§ **REQUIRED WORK**: Search the records for the string "classification" and copy every line in which it appears.

== Segment start ==

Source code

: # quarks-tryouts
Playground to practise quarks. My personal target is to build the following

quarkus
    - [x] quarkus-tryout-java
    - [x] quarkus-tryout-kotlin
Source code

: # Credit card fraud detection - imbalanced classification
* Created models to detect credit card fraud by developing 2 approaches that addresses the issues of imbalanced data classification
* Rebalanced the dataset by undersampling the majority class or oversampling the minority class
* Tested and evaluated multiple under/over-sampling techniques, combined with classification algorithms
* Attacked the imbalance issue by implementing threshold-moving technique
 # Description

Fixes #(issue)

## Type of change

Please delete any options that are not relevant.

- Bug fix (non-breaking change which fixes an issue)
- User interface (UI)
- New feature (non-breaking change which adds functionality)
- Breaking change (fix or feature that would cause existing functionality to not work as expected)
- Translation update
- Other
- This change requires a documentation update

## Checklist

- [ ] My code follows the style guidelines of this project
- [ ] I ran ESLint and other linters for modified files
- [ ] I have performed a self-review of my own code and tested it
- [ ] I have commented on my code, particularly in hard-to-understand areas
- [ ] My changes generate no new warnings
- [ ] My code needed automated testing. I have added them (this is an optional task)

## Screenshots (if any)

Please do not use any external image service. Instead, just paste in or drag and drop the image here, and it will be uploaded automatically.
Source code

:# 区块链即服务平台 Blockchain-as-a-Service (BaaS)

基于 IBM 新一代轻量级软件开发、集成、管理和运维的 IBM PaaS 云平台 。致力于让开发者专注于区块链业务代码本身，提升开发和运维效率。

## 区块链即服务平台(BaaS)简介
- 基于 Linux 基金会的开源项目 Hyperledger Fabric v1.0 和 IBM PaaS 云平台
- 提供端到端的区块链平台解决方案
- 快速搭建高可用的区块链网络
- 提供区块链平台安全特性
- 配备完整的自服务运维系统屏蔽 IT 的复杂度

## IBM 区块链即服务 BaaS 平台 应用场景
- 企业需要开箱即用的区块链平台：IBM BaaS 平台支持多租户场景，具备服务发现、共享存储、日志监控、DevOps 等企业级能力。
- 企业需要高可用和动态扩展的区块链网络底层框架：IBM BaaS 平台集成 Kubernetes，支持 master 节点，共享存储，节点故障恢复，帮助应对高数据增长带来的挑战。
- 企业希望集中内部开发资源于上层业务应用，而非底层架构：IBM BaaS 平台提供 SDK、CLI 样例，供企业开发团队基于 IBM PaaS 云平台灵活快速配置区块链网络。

== Segment end ==

§ **ANSWER SECTION**:
: # Credit card fraud detection - imbalanced classification
* Created models to detect credit card fraud by developing 2 approaches that addresses the issues of imbalanced data classification
* Tested and evaluated multiple under/over-sampling techniques, combined with classification algorithms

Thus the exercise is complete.